Monitoring of Surface Reactions during Atomic Layer Etching of Silicon Nitride Using Hydrogen Plasma and Fluorine Radicals.

ACS Appl Mater Interfaces 2019 Oct 25;11(40):37263-37269. Epub 2019 Sep 25.

ASM Japan K.K. , 23-1, 6-chome Nagayama, Tama, Tokyo 206-0025 , Japan.

The atomic layer etching (ALE) of silicon nitride (SiN) via a hydrogen plasma followed by exposure to fluorine radicals was investigated by using spectroscopic ellipsometry and attenuated total reflectance Fourier transform infrared (FTIR) spectroscopy to examine the surface reactions and etching mechanism.

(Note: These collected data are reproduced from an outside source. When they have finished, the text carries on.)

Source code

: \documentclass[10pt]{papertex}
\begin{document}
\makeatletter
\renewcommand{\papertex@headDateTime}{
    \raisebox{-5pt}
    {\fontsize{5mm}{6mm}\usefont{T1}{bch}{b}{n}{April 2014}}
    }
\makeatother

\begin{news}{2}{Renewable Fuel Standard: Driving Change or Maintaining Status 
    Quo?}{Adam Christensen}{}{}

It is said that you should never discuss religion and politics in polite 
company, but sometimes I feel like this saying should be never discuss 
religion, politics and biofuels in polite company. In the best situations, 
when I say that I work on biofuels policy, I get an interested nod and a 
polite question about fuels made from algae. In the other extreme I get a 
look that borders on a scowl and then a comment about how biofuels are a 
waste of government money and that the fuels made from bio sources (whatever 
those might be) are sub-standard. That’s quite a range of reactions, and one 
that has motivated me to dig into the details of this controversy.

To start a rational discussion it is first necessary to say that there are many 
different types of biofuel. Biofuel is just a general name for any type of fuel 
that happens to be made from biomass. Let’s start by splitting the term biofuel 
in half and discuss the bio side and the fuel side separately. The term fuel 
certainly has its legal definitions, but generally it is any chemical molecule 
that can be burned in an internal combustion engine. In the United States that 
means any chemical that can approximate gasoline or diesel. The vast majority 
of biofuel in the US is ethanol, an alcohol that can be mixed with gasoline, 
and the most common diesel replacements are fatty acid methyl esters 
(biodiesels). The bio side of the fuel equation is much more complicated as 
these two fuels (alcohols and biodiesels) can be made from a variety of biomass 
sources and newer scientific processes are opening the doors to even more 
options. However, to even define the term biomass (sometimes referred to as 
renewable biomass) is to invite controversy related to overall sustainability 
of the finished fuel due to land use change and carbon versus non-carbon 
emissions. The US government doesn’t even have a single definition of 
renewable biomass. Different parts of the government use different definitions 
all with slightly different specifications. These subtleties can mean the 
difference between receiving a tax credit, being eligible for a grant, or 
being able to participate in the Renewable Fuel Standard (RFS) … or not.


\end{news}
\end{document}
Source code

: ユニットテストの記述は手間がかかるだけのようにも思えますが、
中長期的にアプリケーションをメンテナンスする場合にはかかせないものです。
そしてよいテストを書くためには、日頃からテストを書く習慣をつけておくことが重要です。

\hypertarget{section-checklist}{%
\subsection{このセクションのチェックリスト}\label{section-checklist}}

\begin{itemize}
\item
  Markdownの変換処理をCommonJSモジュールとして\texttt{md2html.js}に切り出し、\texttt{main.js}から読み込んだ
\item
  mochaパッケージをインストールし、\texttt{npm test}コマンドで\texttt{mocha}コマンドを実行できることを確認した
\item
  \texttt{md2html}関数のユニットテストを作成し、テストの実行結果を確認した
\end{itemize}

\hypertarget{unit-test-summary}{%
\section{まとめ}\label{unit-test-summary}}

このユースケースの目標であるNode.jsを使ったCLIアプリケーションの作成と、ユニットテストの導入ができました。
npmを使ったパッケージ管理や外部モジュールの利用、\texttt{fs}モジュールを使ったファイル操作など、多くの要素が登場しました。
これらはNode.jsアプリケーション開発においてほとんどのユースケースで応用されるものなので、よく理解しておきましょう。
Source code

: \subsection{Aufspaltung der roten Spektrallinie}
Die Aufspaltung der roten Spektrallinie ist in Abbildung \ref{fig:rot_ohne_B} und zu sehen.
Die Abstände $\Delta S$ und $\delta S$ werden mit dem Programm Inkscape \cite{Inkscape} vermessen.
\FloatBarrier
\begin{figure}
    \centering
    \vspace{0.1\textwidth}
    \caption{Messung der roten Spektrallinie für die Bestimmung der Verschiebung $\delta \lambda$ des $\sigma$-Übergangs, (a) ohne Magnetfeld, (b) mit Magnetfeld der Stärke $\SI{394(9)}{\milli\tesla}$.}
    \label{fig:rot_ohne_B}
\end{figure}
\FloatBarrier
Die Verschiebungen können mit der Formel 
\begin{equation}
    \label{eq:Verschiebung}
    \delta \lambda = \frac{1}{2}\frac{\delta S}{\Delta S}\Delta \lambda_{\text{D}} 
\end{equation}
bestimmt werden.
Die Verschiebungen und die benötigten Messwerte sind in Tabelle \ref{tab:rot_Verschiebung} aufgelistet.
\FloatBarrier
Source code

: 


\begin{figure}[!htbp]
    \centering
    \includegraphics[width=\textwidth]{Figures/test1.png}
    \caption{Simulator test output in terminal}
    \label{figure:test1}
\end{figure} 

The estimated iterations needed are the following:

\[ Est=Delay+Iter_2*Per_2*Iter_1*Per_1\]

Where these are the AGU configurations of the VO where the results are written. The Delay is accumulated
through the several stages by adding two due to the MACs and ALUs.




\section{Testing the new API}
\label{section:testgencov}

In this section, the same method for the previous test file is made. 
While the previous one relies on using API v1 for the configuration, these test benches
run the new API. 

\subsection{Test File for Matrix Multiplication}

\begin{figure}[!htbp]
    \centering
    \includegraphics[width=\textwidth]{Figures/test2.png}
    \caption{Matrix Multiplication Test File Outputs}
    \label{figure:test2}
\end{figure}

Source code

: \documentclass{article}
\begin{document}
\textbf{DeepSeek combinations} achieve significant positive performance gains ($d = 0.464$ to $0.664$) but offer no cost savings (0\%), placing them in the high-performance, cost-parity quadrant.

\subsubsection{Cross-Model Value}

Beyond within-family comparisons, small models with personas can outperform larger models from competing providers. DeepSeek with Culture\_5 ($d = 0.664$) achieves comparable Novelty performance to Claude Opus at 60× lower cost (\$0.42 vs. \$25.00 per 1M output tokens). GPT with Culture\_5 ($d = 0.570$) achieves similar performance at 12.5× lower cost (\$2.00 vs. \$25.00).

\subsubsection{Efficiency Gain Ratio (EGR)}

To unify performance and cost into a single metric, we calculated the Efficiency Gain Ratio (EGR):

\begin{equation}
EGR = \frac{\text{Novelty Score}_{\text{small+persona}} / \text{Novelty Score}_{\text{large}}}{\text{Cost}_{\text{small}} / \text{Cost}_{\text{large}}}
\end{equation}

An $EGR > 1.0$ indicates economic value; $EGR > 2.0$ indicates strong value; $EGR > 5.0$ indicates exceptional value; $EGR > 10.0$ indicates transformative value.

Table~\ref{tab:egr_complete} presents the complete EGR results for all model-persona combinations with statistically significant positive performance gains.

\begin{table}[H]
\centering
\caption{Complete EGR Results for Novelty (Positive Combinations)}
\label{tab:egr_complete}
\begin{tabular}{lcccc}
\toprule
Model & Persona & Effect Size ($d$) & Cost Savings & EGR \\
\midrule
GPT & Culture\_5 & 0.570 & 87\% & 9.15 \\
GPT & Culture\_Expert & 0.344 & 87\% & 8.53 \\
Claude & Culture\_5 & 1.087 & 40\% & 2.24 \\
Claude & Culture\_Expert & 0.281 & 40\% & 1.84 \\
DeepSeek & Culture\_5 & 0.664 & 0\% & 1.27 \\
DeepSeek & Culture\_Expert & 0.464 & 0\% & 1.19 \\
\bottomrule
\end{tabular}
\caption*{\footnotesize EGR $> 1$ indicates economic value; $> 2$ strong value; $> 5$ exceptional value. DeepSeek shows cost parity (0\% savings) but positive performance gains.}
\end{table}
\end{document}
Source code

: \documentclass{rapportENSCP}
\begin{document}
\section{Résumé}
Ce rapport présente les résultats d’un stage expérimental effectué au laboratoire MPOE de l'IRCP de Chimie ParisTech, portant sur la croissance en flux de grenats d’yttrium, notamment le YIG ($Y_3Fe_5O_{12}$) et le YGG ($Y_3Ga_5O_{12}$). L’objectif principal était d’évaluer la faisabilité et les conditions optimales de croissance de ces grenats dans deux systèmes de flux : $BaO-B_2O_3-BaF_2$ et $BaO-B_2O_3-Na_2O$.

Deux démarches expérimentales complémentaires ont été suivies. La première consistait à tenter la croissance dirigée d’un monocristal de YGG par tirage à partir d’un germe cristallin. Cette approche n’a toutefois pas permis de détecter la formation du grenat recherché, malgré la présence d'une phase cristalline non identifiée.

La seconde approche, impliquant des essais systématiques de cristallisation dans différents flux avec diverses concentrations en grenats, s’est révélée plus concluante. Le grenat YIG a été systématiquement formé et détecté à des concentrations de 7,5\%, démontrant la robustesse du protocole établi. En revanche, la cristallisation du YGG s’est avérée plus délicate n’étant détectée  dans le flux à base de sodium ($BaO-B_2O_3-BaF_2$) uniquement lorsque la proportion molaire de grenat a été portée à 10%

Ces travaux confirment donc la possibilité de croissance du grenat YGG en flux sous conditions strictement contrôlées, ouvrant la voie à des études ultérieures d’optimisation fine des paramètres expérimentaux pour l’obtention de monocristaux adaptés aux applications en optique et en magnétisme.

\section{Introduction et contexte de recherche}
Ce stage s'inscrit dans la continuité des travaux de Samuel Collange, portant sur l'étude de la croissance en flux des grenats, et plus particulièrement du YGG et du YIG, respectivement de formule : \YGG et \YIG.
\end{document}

FTIR spectra of the surface following exposure to the hydrogen plasma showed an increase in the concentration of Si-H and N-H bonds, although the N-H bond concentration plateaued more quickly. In contrast, during fluorine radical exposure, the Si-H bond concentration decreased more rapidly. Secondary ion mass spectrometry demonstrated that the nitrogen atom concentration was decreased to a depth of 4 nm from the surface after the hydrogen plasma treatment and indicated a structure consisting of N-H rich, Si-H rich, and mixed layers. This indicated that Si-H bonds were primarily present near the surface, while N-H bonds were mainly located deeper into the film. The formations of the N-H and Si-H rich layers are important phenomena associated with modification by hydrogen plasma and fluorine radical etching, respectively.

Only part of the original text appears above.